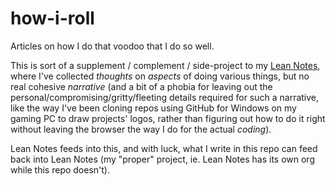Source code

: # how-i-roll

Articles on how I do that voodoo that I do so well.

This is sort of a supplement / complement / side-project to my [Lean Notes](http://www.leannotes.com/), where I've collected *thoughts* on *aspects* of doing various things, but no real cohesive *narrative* (and a bit of a phobia for leaving out the personal/compromising/gritty/fleeting details required for such a narrative, like the way I've been cloning repos using GitHub for Windows on my gaming PC to draw projects' logos, rather than figuring out how to do it right without leaving the browser the way I do for the actual *coding*).

Lean Notes feeds into this, and with luck, what I write in this repo can feed back into Lean Notes (my "proper" project, ie. Lean Notes has its own org while this repo doesn't).
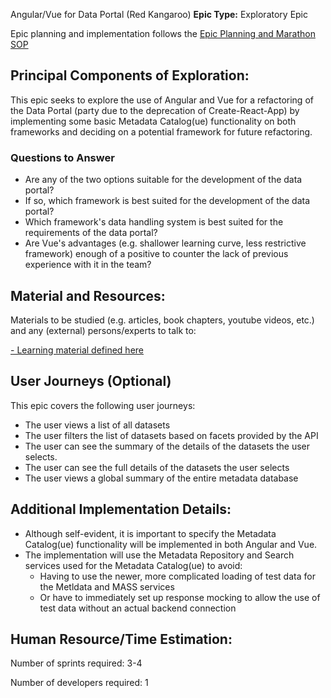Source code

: Angular/Vue for Data Portal (Red Kangaroo)
**Epic Type:** Exploratory Epic

Epic planning and implementation follows the
[Epic Planning and Marathon SOP](https://docs.ghga-dev.de/main/sops/sop001_epic_planning.html)

## Principal Components of Exploration:

This epic seeks to explore the use of Angular and Vue for a refactoring of the Data Portal (party due to the deprecation of Create-React-App) by implementing some basic Metadata Catalog(ue) functionality on both frameworks and deciding on a potential framework for future refactoring.

### Questions to Answer
- Are any of the two options suitable for the development of the data portal?
- If so, which framework is best suited for the development of the data portal?
- Which framework's data handling system is best suited for the requirements of the data portal?
- Are Vue's advantages (e.g. shallower learning curve, less restrictive framework) enough of a positive to counter the lack of previous experience with it in the team?

## Material and Resources:

Materials to be studied (e.g. articles, book chapters, youtube videos, etc.) and any (external) persons/experts to talk to:

[- Learning material defined here](https://wiki.verbis.dkfz.de/pages/viewpage.action?pageId=266600453)

## User Journeys (Optional)

This epic covers the following user journeys:

- The user views a list of all datasets
- The user filters the list of datasets based on facets provided by the API
- The user can see the summary of the details of the datasets the user selects.
- The user can see the full details of the datasets the user selects
- The user views a global summary of the entire metadata database

## Additional Implementation Details:

- Although self-evident, it is important to specify the Metadata Catalog(ue) functionality will be implemented in both Angular and Vue.
- The implementation will use the Metadata Repository and Search services used for the Metadata Catalog(ue) to avoid:
  - Having to use the newer, more complicated loading of test data for the Metldata and MASS services
  - Or have to immediately set up response mocking to allow the use of test data without an actual backend connection

## Human Resource/Time Estimation:

Number of sprints required: 3-4

Number of developers required: 1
^^^^^^^^^^^^^^^^
→ EXERCISE OBJECTIVE:
Through the line containing "Articles on how" and no further, restate the data above word for word from its first line, leaving out pictures.

→ WRITTEN REPLY:
Source code

: # how-i-roll

Articles on how I do that voodoo that I do so well.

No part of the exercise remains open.